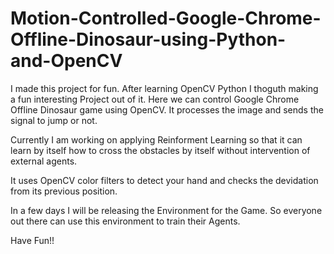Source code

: # Motion-Controlled-Google-Chrome-Offline-Dinosaur-using-Python-and-OpenCV

I made this project for fun. After learning OpenCV Python I thoguth making a fun interesting Project out of it. Here we can control Google Chrome Offline Dinosaur game using OpenCV. It processes the image and sends the signal to jump or not.

Currently I am working on applying Reinforment Learning so that it can learn by itself how to cross the obstacles by itself without intervention of external agents.

It uses OpenCV color filters to detect your hand and checks the devidation from its previous position.

In a few days I will be releasing the Environment for the Game. So everyone out there can use this environment to train their Agents.

Have Fun!!
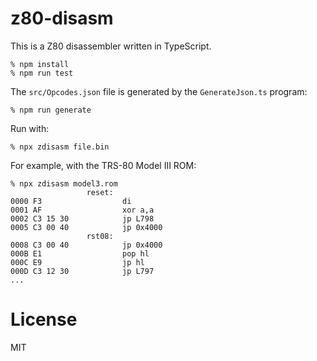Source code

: # z80-disasm

This is a Z80 disassembler written in TypeScript.

    % npm install
    % npm run test

The `src/Opcodes.json` file is generated by the `GenerateJson.ts` program:

    % npm run generate

Run with:

    % npx zdisasm file.bin

For example, with the TRS-80 Model III ROM:

    % npx zdisasm model3.rom
                     reset:
    0000 F3                  di
    0001 AF                  xor a,a
    0002 C3 15 30            jp L798
    0005 C3 00 40            jp 0x4000
                     rst08:
    0008 C3 00 40            jp 0x4000
    000B E1                  pop hl
    000C E9                  jp hl
    000D C3 12 30            jp L797
    ...

# License

MIT

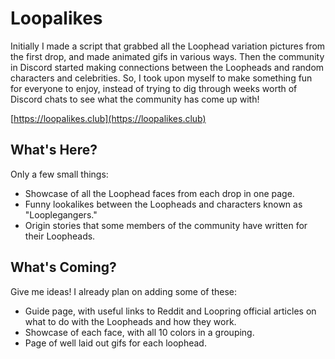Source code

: # Loopalikes

Initially I made a script that grabbed all the Loophead variation pictures from the first drop, and made animated gifs in various ways. Then the community in Discord started making connections between the Loopheads and random characters and celebrities. So, I took upon myself to make something fun for everyone to enjoy, instead of trying to dig through weeks worth of Discord chats to see what the community has come up with!

[https://loopalikes.club](https://loopalikes.club)

## What's Here?

Only a few small things:

* Showcase of all the Loophead faces from each drop in one page.
* Funny lookalikes between the Loopheads and characters known as "Looplegangers."
* Origin stories that some members of the community have written for their Loopheads.

## What's Coming?

Give me ideas! I already plan on adding some of these:

* Guide page, with useful links to Reddit and Loopring official articles on what to do with the Loopheads and how they work.
* Showcase of each face, with all 10 colors in a grouping.
* Page of well laid out gifs for each loophead.
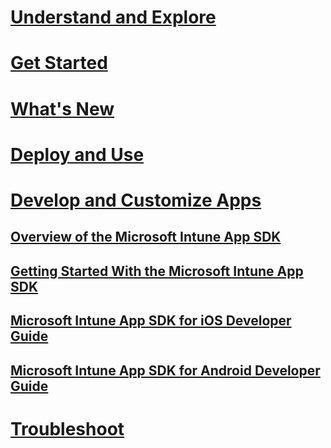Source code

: # [Understand and Explore](/intune/understand-explore/introduction-to-microsoft-intune)
# [Get Started](/intune/get-started/what-to-know-before-you-start-microsoft-intune)
# [What's New](/intune/whats-new/whats-new-in-microsoft-intune)
# [Deploy and Use](/intune/deploy-use/overview-of-device-and-app-lifecycles-in-microsoft-intune)
# [Develop and Customize Apps](intune-app-sdk.md)
## [Overview of the Microsoft Intune App SDK](intune-app-sdk.md)
## [Getting Started With the Microsoft Intune App SDK](intune-app-sdk-get-started.md)
## [Microsoft Intune App SDK for iOS Developer Guide](intune-app-sdk-ios.md)
## [Microsoft Intune App SDK for Android Developer Guide](intune-app-sdk-android.md)
# [Troubleshoot](/intune/troubleshoot/how-to-get-support-for-microsoft-intune)
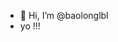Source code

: - 👋 Hi, I’m @baolonglbl
- yo !!!
<!---
baolonglbl/baolonglbl is a ✨ special ✨ repository because its `README.md` (this file) appears on your GitHub profile.
You can click the Preview link to take a look at your changes.
--->
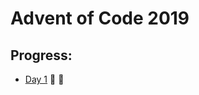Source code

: # Advent of Code 2019


## Progress:

- [Day 1](https://github.com/ankjevel/adventofcode/tree/2019/day01) 🌟 🌟
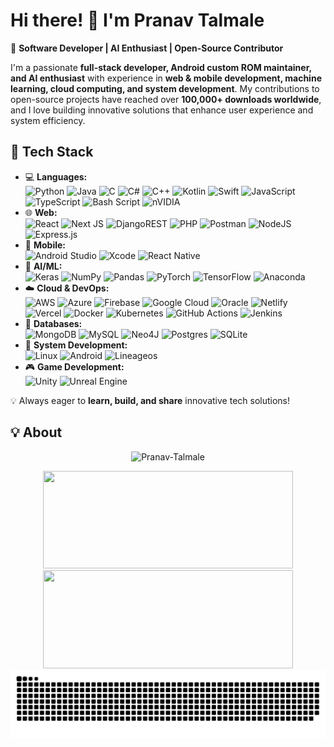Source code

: # Hi there! 👋 I'm Pranav Talmale

🚀 **Software Developer | AI Enthusiast | Open-Source Contributor**

I'm a passionate **full-stack developer, Android custom ROM maintainer, and AI enthusiast** with experience in **web & mobile development, machine learning, cloud computing, and system development**. My contributions to open-source projects have reached over **100,000+ downloads worldwide**, and I love building innovative solutions that enhance user experience and system efficiency.

## 🔧 Tech Stack

- 💻 **Languages:** <br> ![Python](https://img.shields.io/badge/python-3670A0?style=for-the-badge&logo=python&logoColor=ffdd54) ![Java](https://img.shields.io/badge/java-%23ED8B00.svg?style=for-the-badge&logo=openjdk&logoColor=white) ![C](https://img.shields.io/badge/c-%2300599C.svg?style=for-the-badge&logo=c&logoColor=white) ![C#](https://img.shields.io/badge/c%23-%23239120.svg?style=for-the-badge&logo=csharp&logoColor=white) ![C++](https://img.shields.io/badge/c++-%2300599C.svg?style=for-the-badge&logo=c%2B%2B&logoColor=white) ![Kotlin](https://img.shields.io/badge/kotlin-%237F52FF.svg?style=for-the-badge&logo=kotlin&logoColor=white) ![Swift](https://img.shields.io/badge/swift-F54A2A?style=for-the-badge&logo=swift&logoColor=white) ![JavaScript](https://img.shields.io/badge/javascript-%23323330.svg?style=for-the-badge&logo=javascript&logoColor=%23F7DF1E) ![TypeScript](https://img.shields.io/badge/typescript-%23007ACC.svg?style=for-the-badge&logo=typescript&logoColor=white) ![Bash Script](https://img.shields.io/badge/bash_script-%23121011.svg?style=for-the-badge&logo=gnu-bash&logoColor=white) ![nVIDIA](https://img.shields.io/badge/cuda-000000.svg?style=for-the-badge&logo=nVIDIA&logoColor=green)  <br>
- 🌐 **Web:** <br> ![React](https://img.shields.io/badge/react-%2320232a.svg?style=for-the-badge&logo=react&logoColor=%2361DAFB) ![Next JS](https://img.shields.io/badge/Next-black?style=for-the-badge&logo=next.js&logoColor=white) ![DjangoREST](https://img.shields.io/badge/DJANGO-REST-ff1709?style=for-the-badge&logo=django&logoColor=white&color=ff1709&labelColor=gray) ![PHP](https://img.shields.io/badge/php-%23777BB4.svg?style=for-the-badge&logo=php&logoColor=white) ![Postman](https://img.shields.io/badge/Postman-FF6C37?style=for-the-badge&logo=postman&logoColor=white) ![NodeJS](https://img.shields.io/badge/node.js-6DA55F?style=for-the-badge&logo=node.js&logoColor=white) ![Express.js](https://img.shields.io/badge/express.js-%23404d59.svg?style=for-the-badge&logo=express&logoColor=%2361DAFB) <br>
- 📱 **Mobile:** <br> ![Android Studio](https://img.shields.io/badge/android%20studio-346ac1?style=for-the-badge&logo=android%20studio&logoColor=white) ![Xcode](https://img.shields.io/badge/Xcode-007ACC?style=for-the-badge&logo=Xcode&logoColor=white) ![React Native](https://img.shields.io/badge/react_native-%2320232a.svg?style=for-the-badge&logo=react&logoColor=%2361DAFB) <br>
- 🤖 **AI/ML:** <br> ![Keras](https://img.shields.io/badge/Keras-%23D00000.svg?style=for-the-badge&logo=Keras&logoColor=white) ![NumPy](https://img.shields.io/badge/numpy-%23013243.svg?style=for-the-badge&logo=numpy&logoColor=white) ![Pandas](https://img.shields.io/badge/pandas-%23150458.svg?style=for-the-badge&logo=pandas&logoColor=white) ![PyTorch](https://img.shields.io/badge/PyTorch-%23EE4C2C.svg?style=for-the-badge&logo=PyTorch&logoColor=white) ![TensorFlow](https://img.shields.io/badge/TensorFlow-%23FF6F00.svg?style=for-the-badge&logo=TensorFlow&logoColor=white) ![Anaconda](https://img.shields.io/badge/Anaconda-%2344A833.svg?style=for-the-badge&logo=anaconda&logoColor=white) <br>
- ☁️ **Cloud & DevOps:** <br> ![AWS](https://img.shields.io/badge/AWS-%23FF9900.svg?style=for-the-badge&logo=amazon-aws&logoColor=white) ![Azure](https://img.shields.io/badge/azure-%230072C6.svg?style=for-the-badge&logo=microsoftazure&logoColor=white) ![Firebase](https://img.shields.io/badge/firebase-a08021?style=for-the-badge&logo=firebase&logoColor=ffcd34) ![Google Cloud](https://img.shields.io/badge/GoogleCloud-%234285F4.svg?style=for-the-badge&logo=google-cloud&logoColor=white) ![Oracle](https://img.shields.io/badge/Oracle-F80000?style=for-the-badge&logo=oracle&logoColor=white) ![Netlify](https://img.shields.io/badge/netlify-%23000000.svg?style=for-the-badge&logo=netlify&logoColor=#00C7B7) ![Vercel](https://img.shields.io/badge/vercel-%23000000.svg?style=for-the-badge&logo=vercel&logoColor=white) ![Docker](https://img.shields.io/badge/docker-%230db7ed.svg?style=for-the-badge&logo=docker&logoColor=white) ![Kubernetes](https://img.shields.io/badge/kubernetes-%23326ce5.svg?style=for-the-badge&logo=kubernetes&logoColor=white) ![GitHub Actions](https://img.shields.io/badge/github%20actions-%232671E5.svg?style=for-the-badge&logo=githubactions&logoColor=white) ![Jenkins](https://img.shields.io/badge/jenkins-%232C5263.svg?style=for-the-badge&logo=jenkins&logoColor=white) <br>
- 📅 **Databases:** <br> ![MongoDB](https://img.shields.io/badge/MongoDB-%234ea94b.svg?style=for-the-badge&logo=mongodb&logoColor=white) ![MySQL](https://img.shields.io/badge/mysql-4479A1.svg?style=for-the-badge&logo=mysql&logoColor=white) ![Neo4J](https://img.shields.io/badge/Neo4j-008CC1?style=for-the-badge&logo=neo4j&logoColor=white) ![Postgres](https://img.shields.io/badge/postgres-%23316192.svg?style=for-the-badge&logo=postgresql&logoColor=white) ![SQLite](https://img.shields.io/badge/sqlite-%2307405e.svg?style=for-the-badge&logo=sqlite&logoColor=white) <br>
- 🐧 **System Development:** <br> ![Linux](https://img.shields.io/badge/Linux-FCC624?style=for-the-badge&logo=linux&logoColor=black) ![Android](https://img.shields.io/badge/Android-3DDC84?style=for-the-badge&logo=android&logoColor=white) ![Lineageos](https://img.shields.io/badge/lineageos-167C80?style=for-the-badge&logo=lineageos&logoColor=white) <br>
- 🎮 **Game Development:** <br> ![Unity](https://img.shields.io/badge/unity-%23000000.svg?style=for-the-badge&logo=unity&logoColor=white) ![Unreal Engine](https://img.shields.io/badge/unrealengine-%23313131.svg?style=for-the-badge&logo=unrealengine&logoColor=white)  <br> 

💡 Always eager to **learn, build, and share** innovative tech solutions!

## 💡 About

<p align="center">
  <img src="https://github-readme-streak-stats-delta-teal.vercel.app?user=Pranav-Talmale&theme=midnight-purple" alt="Pranav-Talmale" />
</p>

<div align="center">
  <img height=156px width=400px src="https://github-readme-stats.vercel.app/api?username=Pranav-Talmale&show_icons=true&theme=midnight-purple" />
  <img height=157px width=400px src="https://github-readme-stats.vercel.app/api/top-langs/?username=Pranav-Talmale&theme=midnight-purple&layout=compact" />
</div>

<picture>
  <source media="(prefers-color-scheme: dark)" srcset="https://raw.githubusercontent.com/Pranav-Talmale/Pranav-Talmale/output/github-snake-dark.svg" />
  <source media="(prefers-color-scheme: light)" srcset="https://raw.githubusercontent.com/Pranav-Talmale/Pranav-Talmale/output/github-snake.svg" />
  <img alt="github-snake" src="https://raw.githubusercontent.com/Pranav-Talmale/Pranav-Talmale/output/github-snake.svg" />
</picture>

EXERCISE GOAL:
For every line in the material above, note whether the word "baolonglbl" appears, then state the number of lines where it does and nothing else.

RESULT OF THIS TASK:
2